According to management, Pulau Indah’s plant is facing another delay in full operation as expectation of commencement in October is pushed to December 2018. The plant is still operating on trial basis and their paratha and chapatti line is yet to be relocated.
The recent financial result reflected 66% of the export markets revenue was negative in comparison to 1HFY17. North America holds 41% of the export sales, registered a 27% decline from RM29.7m in 1HFY17 to RM21.8m. Europe, Africa and Oceania also recorded sales decline with 3.4%, 24.7% and 4.8% respectively in 1HFY18. We estimated a reduction between 2-8% in revenue as sales growth in the domestic market and rest of Asia remain positive.
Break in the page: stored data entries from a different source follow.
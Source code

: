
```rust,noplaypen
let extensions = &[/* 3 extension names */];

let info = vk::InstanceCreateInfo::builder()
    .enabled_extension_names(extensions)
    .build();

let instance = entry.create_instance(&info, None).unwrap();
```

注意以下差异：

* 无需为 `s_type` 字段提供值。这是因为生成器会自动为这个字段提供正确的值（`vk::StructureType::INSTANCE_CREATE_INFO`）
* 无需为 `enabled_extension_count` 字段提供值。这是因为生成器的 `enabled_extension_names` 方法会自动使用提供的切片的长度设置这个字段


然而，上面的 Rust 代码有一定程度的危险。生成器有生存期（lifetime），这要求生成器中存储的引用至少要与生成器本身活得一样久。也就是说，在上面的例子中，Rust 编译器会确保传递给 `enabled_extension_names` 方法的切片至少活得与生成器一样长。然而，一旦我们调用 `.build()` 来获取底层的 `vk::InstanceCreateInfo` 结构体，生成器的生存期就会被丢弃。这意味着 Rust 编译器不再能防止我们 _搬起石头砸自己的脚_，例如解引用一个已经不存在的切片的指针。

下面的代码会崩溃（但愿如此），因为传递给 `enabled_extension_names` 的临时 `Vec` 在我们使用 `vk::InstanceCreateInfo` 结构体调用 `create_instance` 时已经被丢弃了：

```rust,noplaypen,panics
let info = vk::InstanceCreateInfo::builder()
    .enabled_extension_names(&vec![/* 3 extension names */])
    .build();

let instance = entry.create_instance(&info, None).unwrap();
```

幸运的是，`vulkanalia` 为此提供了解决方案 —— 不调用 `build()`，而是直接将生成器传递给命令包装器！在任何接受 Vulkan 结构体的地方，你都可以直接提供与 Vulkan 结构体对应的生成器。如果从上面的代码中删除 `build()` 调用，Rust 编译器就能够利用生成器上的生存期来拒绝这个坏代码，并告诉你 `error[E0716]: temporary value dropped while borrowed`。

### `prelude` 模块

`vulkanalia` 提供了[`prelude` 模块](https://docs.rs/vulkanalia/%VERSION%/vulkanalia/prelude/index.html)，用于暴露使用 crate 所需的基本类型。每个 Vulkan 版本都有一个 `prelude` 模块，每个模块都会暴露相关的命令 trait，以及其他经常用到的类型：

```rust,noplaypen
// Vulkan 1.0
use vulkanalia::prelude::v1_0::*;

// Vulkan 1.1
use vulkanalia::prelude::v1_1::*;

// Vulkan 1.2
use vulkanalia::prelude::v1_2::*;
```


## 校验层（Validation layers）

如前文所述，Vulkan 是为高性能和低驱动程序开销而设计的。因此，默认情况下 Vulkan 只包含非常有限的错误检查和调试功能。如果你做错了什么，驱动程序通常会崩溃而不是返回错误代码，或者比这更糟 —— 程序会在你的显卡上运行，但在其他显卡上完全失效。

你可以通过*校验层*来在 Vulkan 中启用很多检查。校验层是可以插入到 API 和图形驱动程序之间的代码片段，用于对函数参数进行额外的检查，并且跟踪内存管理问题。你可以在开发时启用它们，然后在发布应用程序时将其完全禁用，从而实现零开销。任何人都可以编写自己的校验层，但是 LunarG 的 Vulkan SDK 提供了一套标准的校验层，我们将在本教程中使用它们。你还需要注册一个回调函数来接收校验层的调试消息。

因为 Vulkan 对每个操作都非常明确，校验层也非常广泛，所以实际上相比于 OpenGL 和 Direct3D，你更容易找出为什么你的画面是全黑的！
The new plant is expected to incur higher electricity costs due to higher volume production capacity (5,000 paratha pieces/hr) and larger cold room requirement. The delay faced is expected to add a 5% increase in operation cost from RM118m to RM126, accumulated to a 60% margin cost.
We revised our FY18/FY19/FY20 earnings forecast 30% lower as we expect growth remain to be modest and unexciting for FY18. We lowered our export sales and increase the production costs assumptions. We maintain our HOLD recommendation with a revised TP of RM2.20 after we applied 28x PER rolled over to FY19.